-- Directions --
Print the records below exactly, leaving out nothing.

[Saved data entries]
________________

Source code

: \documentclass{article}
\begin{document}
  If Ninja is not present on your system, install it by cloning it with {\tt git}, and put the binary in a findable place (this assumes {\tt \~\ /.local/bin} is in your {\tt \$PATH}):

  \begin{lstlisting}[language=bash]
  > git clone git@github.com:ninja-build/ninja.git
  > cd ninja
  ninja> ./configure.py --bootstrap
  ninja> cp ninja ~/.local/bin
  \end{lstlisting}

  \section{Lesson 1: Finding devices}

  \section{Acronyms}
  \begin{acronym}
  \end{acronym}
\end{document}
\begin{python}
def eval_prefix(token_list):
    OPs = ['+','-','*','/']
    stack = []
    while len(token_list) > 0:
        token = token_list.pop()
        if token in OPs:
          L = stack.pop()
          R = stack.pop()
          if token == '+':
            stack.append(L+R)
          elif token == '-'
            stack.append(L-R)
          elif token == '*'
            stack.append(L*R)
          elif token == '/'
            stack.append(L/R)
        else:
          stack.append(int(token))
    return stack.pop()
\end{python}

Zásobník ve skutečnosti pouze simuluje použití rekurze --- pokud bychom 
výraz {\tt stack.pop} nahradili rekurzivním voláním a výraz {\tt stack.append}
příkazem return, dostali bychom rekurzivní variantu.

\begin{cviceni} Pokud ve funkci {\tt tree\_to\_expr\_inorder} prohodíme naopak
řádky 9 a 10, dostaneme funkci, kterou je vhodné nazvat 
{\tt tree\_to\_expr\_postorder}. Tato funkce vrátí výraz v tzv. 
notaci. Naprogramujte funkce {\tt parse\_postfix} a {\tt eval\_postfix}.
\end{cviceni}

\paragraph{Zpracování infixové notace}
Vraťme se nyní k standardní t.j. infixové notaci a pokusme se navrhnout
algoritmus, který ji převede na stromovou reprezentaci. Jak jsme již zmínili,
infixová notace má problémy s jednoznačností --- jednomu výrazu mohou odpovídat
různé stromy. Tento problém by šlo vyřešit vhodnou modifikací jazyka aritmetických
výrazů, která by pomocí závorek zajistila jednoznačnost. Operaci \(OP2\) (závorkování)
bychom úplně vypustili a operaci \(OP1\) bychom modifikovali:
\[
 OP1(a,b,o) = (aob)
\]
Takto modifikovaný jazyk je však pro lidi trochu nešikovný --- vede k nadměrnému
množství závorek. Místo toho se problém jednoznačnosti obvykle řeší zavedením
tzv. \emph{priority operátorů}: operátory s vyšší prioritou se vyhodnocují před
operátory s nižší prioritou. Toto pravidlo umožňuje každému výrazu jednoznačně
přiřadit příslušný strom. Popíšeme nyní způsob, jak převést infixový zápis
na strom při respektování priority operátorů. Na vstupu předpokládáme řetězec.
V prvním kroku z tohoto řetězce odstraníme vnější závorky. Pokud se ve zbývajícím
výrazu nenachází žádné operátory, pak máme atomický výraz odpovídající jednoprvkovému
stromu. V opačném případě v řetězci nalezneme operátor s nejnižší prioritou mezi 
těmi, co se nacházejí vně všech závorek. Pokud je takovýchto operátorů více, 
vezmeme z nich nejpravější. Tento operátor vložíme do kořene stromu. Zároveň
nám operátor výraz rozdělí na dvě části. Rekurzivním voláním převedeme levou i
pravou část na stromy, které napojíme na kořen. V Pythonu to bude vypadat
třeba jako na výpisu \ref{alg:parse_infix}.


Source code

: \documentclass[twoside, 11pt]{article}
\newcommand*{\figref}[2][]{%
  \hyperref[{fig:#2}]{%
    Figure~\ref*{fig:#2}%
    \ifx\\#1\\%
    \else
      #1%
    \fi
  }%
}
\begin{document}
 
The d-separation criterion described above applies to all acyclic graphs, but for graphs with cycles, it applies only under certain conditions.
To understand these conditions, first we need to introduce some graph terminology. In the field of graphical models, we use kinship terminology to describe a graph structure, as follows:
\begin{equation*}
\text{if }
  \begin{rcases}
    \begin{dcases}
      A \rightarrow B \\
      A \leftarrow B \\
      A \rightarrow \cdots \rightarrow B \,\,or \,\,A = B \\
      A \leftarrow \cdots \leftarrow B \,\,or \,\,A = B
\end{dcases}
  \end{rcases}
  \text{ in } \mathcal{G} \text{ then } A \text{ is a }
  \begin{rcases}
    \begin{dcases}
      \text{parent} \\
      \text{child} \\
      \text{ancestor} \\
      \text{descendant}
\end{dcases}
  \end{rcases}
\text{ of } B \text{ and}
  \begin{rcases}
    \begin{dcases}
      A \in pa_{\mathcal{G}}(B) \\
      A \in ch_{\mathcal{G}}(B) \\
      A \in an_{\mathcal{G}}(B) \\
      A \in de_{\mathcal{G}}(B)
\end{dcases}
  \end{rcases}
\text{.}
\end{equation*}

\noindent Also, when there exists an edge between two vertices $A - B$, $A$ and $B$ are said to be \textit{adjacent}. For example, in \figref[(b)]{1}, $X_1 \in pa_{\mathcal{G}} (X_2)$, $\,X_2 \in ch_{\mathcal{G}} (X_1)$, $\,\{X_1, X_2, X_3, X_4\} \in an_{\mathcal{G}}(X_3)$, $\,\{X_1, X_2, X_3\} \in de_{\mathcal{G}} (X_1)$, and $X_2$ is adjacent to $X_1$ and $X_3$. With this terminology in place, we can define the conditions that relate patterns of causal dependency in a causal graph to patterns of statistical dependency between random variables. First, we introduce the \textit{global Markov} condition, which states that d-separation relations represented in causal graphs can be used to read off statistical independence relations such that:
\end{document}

________________

-- Answer to this problem --
Source code

: \documentclass{article}
\begin{document}
  If Ninja is not present on your system, install it by cloning it with {\tt git}, and put the binary in a findable place (this assumes {\tt \~\ /.local/bin} is in your {\tt \$PATH}):

  \begin{lstlisting}[language=bash]
  > git clone git@github.com:ninja-build/ninja.git
  > cd ninja
  ninja> ./configure.py --bootstrap
  ninja> cp ninja ~/.local/bin
  \end{lstlisting}

  \section{Lesson 1: Finding devices}

  \section{Acronyms}
  \begin{acronym}
  \end{acronym}
\end{document}
\begin{python}
def eval_prefix(token_list):
    OPs = ['+','-','*','/']
    stack = []
    while len(token_list) > 0:
        token = token_list.pop()
        if token in OPs:
          L = stack.pop()
          R = stack.pop()
          if token == '+':
            stack.append(L+R)
          elif token == '-'
            stack.append(L-R)
          elif token == '*'
            stack.append(L*R)
          elif token == '/'
            stack.append(L/R)
        else:
          stack.append(int(token))
    return stack.pop()
\end{python}

Zásobník ve skutečnosti pouze simuluje použití rekurze --- pokud bychom 
výraz {\tt stack.pop} nahradili rekurzivním voláním a výraz {\tt stack.append}
příkazem return, dostali bychom rekurzivní variantu.

\begin{cviceni} Pokud ve funkci {\tt tree\_to\_expr\_inorder} prohodíme naopak
řádky 9 a 10, dostaneme funkci, kterou je vhodné nazvat 
{\tt tree\_to\_expr\_postorder}. Tato funkce vrátí výraz v tzv. 
notaci. Naprogramujte funkce {\tt parse\_postfix} a {\tt eval\_postfix}.
\end{cviceni}

\paragraph{Zpracování infixové notace}
Vraťme se nyní k standardní t.j. infixové notaci a pokusme se navrhnout
algoritmus, který ji převede na stromovou reprezentaci. Jak jsme již zmínili,
infixová notace má problémy s jednoznačností --- jednomu výrazu mohou odpovídat
různé stromy. Tento problém by šlo vyřešit vhodnou modifikací jazyka aritmetických
výrazů, která by pomocí závorek zajistila jednoznačnost. Operaci \(OP2\) (závorkování)
bychom úplně vypustili a operaci \(OP1\) bychom modifikovali:
\[
 OP1(a,b,o) = (aob)
\]
Takto modifikovaný jazyk je však pro lidi trochu nešikovný --- vede k nadměrnému
množství závorek. Místo toho se problém jednoznačnosti obvykle řeší zavedením
tzv. \emph{priority operátorů}: operátory s vyšší prioritou se vyhodnocují před
operátory s nižší prioritou. Toto pravidlo umožňuje každému výrazu jednoznačně
přiřadit příslušný strom. Popíšeme nyní způsob, jak převést infixový zápis
na strom při respektování priority operátorů. Na vstupu předpokládáme řetězec.
V prvním kroku z tohoto řetězce odstraníme vnější závorky. Pokud se ve zbývajícím
výrazu nenachází žádné operátory, pak máme atomický výraz odpovídající jednoprvkovému
stromu. V opačném případě v řetězci nalezneme operátor s nejnižší prioritou mezi 
těmi, co se nacházejí vně všech závorek. Pokud je takovýchto operátorů více, 
vezmeme z nich nejpravější. Tento operátor vložíme do kořene stromu. Zároveň
nám operátor výraz rozdělí na dvě části. Rekurzivním voláním převedeme levou i
pravou část na stromy, které napojíme na kořen. V Pythonu to bude vypadat
třeba jako na výpisu \ref{alg:parse_infix}.


Source code

: \documentclass[twoside, 11pt]{article}
\newcommand*{\figref}[2][]{%
  \hyperref[{fig:#2}]{%
    Figure~\ref*{fig:#2}%
    \ifx\\#1\\%
    \else
      #1%
    \fi
  }%
}
\begin{document}
 
The d-separation criterion described above applies to all acyclic graphs, but for graphs with cycles, it applies only under certain conditions.
To understand these conditions, first we need to introduce some graph terminology. In the field of graphical models, we use kinship terminology to describe a graph structure, as follows:
\begin{equation*}
\text{if }
  \begin{rcases}
    \begin{dcases}
      A \rightarrow B \\
      A \leftarrow B \\
      A \rightarrow \cdots \rightarrow B \,\,or \,\,A = B \\
      A \leftarrow \cdots \leftarrow B \,\,or \,\,A = B
\end{dcases}
  \end{rcases}
  \text{ in } \mathcal{G} \text{ then } A \text{ is a }
  \begin{rcases}
    \begin{dcases}
      \text{parent} \\
      \text{child} \\
      \text{ancestor} \\
      \text{descendant}
\end{dcases}
  \end{rcases}
\text{ of } B \text{ and}
  \begin{rcases}
    \begin{dcases}
      A \in pa_{\mathcal{G}}(B) \\
      A \in ch_{\mathcal{G}}(B) \\
      A \in an_{\mathcal{G}}(B) \\
      A \in de_{\mathcal{G}}(B)
\end{dcases}
  \end{rcases}
\text{.}
\end{equation*}

\noindent Also, when there exists an edge between two vertices $A - B$, $A$ and $B$ are said to be \textit{adjacent}. For example, in \figref[(b)]{1}, $X_1 \in pa_{\mathcal{G}} (X_2)$, $\,X_2 \in ch_{\mathcal{G}} (X_1)$, $\,\{X_1, X_2, X_3, X_4\} \in an_{\mathcal{G}}(X_3)$, $\,\{X_1, X_2, X_3\} \in de_{\mathcal{G}} (X_1)$, and $X_2$ is adjacent to $X_1$ and $X_3$. With this terminology in place, we can define the conditions that relate patterns of causal dependency in a causal graph to patterns of statistical dependency between random variables. First, we introduce the \textit{global Markov} condition, which states that d-separation relations represented in causal graphs can be used to read off statistical independence relations such that:
\end{document}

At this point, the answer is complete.